Сомнительно, чтобы люди в эпоху неограниченного господства религиозных учений в целом были счастливее, чем сегодня; нравственнее они не были точно. Им всегда удавалось лишить глубины религиозные предписания и тем самым сорвать их намерения. При этом священнослужители, которые должны были следить за повиновением религии, шли им навстречу. Доброта Бога препятствовала Его правосудию: человек грешил, затем приносил жертву или каялся, после чего был свободен, чтобы грешить по-новому. Сокровенная сущность русского человека решилась на вывод, что грех необходим, чтобы наслаждаться всеми блаженствами Божьей милости, то есть, по существу, грех – богоугодное дело. Очевидно, что проповедники могли сохранять покорность масс перед религией, только сделав столь большие уступки инстинктивной природе человека. Так и осталось: Сам Бог – сильный и добрый, человек же слаб и грешен. Во все времена безнравственность находила в религии не меньшую опору, чем нравственность. Если достижения религии с точки зрения дарования счастья людям, повышения их культурной пригодности и их нравственного ограничения ничем не лучше, то тогда все же возникает вопрос, не переоцениваем ли мы ее необходимость для человечества и мудро ли мы поступаем, основывая на ней наши культурные требования.
Поразмыслим над очевидной нынешней ситуацией. Мы слушали признание, что религия уже не имеет того же самого влияния на людей, как раньше. (Речь здесь идет о европейской христианской культуре.) И это не потому, что ее обещания стали меньшими, а потому, что они кажутся людям менее правдоподобными.

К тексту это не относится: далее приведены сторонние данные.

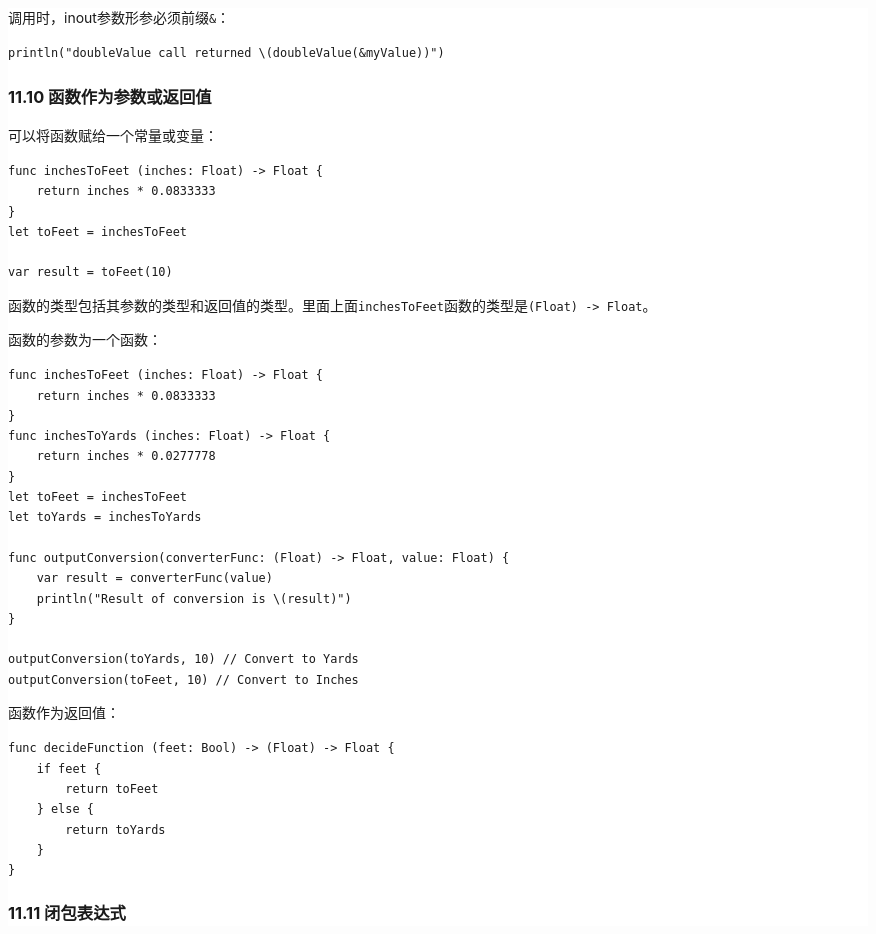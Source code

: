 调用时，inout参数形参必须前缀`&`：

```
println("doubleValue call returned \(doubleValue(&myValue))")
```

### 11.10 函数作为参数或返回值

可以将函数赋给一个常量或变量：

```
func inchesToFeet (inches: Float) -> Float {
    return inches * 0.0833333
}
let toFeet = inchesToFeet

var result = toFeet(10)
```

函数的类型包括其参数的类型和返回值的类型。里面上面`inchesToFeet`函数的类型是`(Float) -> Float`。

函数的参数为一个函数：

```
func inchesToFeet (inches: Float) -> Float {
    return inches * 0.0833333
}
func inchesToYards (inches: Float) -> Float {
    return inches * 0.0277778
}
let toFeet = inchesToFeet
let toYards = inchesToYards

func outputConversion(converterFunc: (Float) -> Float, value: Float) {
    var result = converterFunc(value)
    println("Result of conversion is \(result)")
}

outputConversion(toYards, 10) // Convert to Yards
outputConversion(toFeet, 10) // Convert to Inches
```

函数作为返回值：

```
func decideFunction (feet: Bool) -> (Float) -> Float {
    if feet {
        return toFeet
    } else {
        return toYards
    }
}
```

### 11.11 闭包表达式
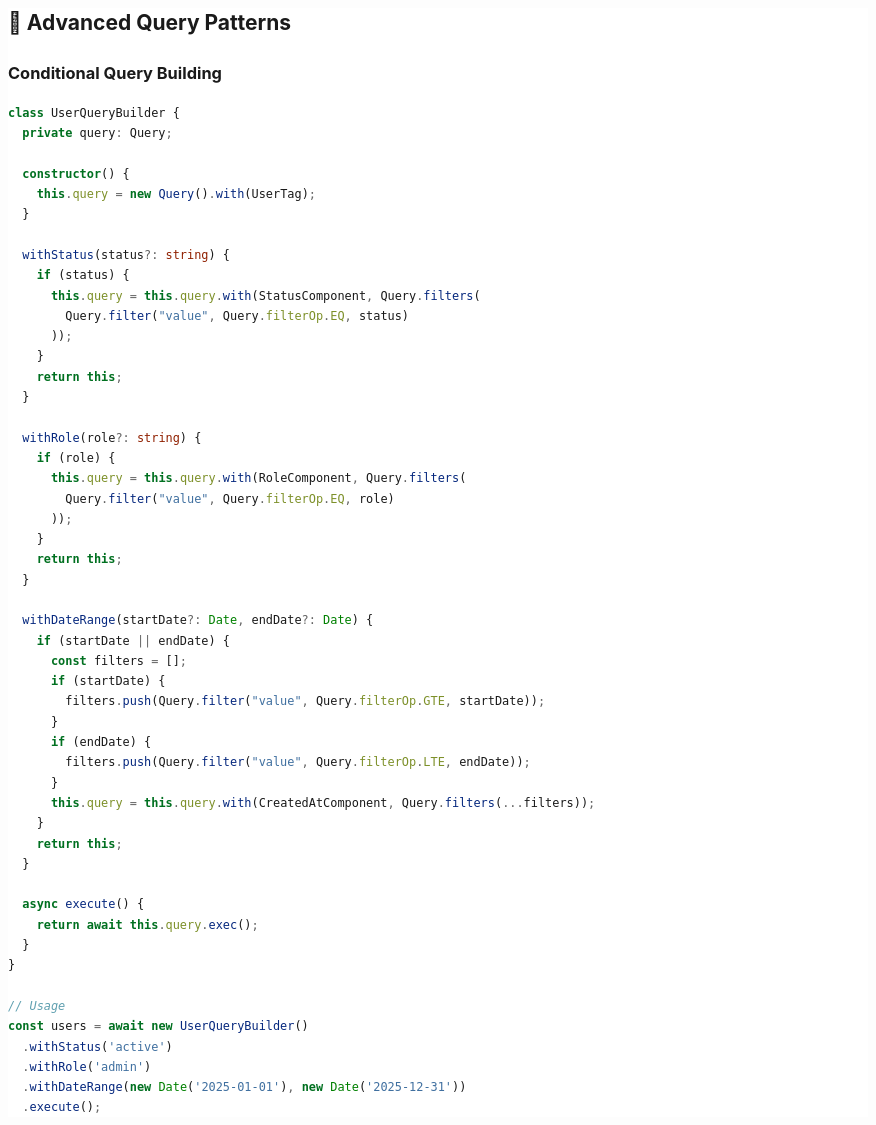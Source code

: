 ## 🎯 Advanced Query Patterns

### Conditional Query Building

```typescript
class UserQueryBuilder {
  private query: Query;

  constructor() {
    this.query = new Query().with(UserTag);
  }

  withStatus(status?: string) {
    if (status) {
      this.query = this.query.with(StatusComponent, Query.filters(
        Query.filter("value", Query.filterOp.EQ, status)
      ));
    }
    return this;
  }

  withRole(role?: string) {
    if (role) {
      this.query = this.query.with(RoleComponent, Query.filters(
        Query.filter("value", Query.filterOp.EQ, role)
      ));
    }
    return this;
  }

  withDateRange(startDate?: Date, endDate?: Date) {
    if (startDate || endDate) {
      const filters = [];
      if (startDate) {
        filters.push(Query.filter("value", Query.filterOp.GTE, startDate));
      }
      if (endDate) {
        filters.push(Query.filter("value", Query.filterOp.LTE, endDate));
      }
      this.query = this.query.with(CreatedAtComponent, Query.filters(...filters));
    }
    return this;
  }

  async execute() {
    return await this.query.exec();
  }
}

// Usage
const users = await new UserQueryBuilder()
  .withStatus('active')
  .withRole('admin')
  .withDateRange(new Date('2025-01-01'), new Date('2025-12-31'))
  .execute();
```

Признаемся, что причина этого изменения – укрепление научного духа в верхних слоях человеческого общества. (Возможно, она не единственная.) Критика поколебала доказательную силу религиозных документов, естествознание выявило содержащиеся в них заблуждения, сравнительное исследование обратило внимание на фатальное сходство почитаемых нами религиозных представлений с духовными продуктами примитивных народов и эпох.
Научный дух порождает определенное отношение к предметам нашего мира; перед предметами религии он на какое-то время останавливается, колеблется и наконец также и здесь переступает через порог. В этом процессе нет задержек, чем большему числу людей становятся доступными богатства нашего знания, тем больше распространяется отход от религиозной веры, сначала только от устаревших, предосудительных ее облачений, а затем и от ее фундаментальных предположений. Только американцы, устроившие «Обезьяний процесс» в Дейтоне, показали себя последовательными. Неизбежный переход обычно совершается половинчато и неискренне.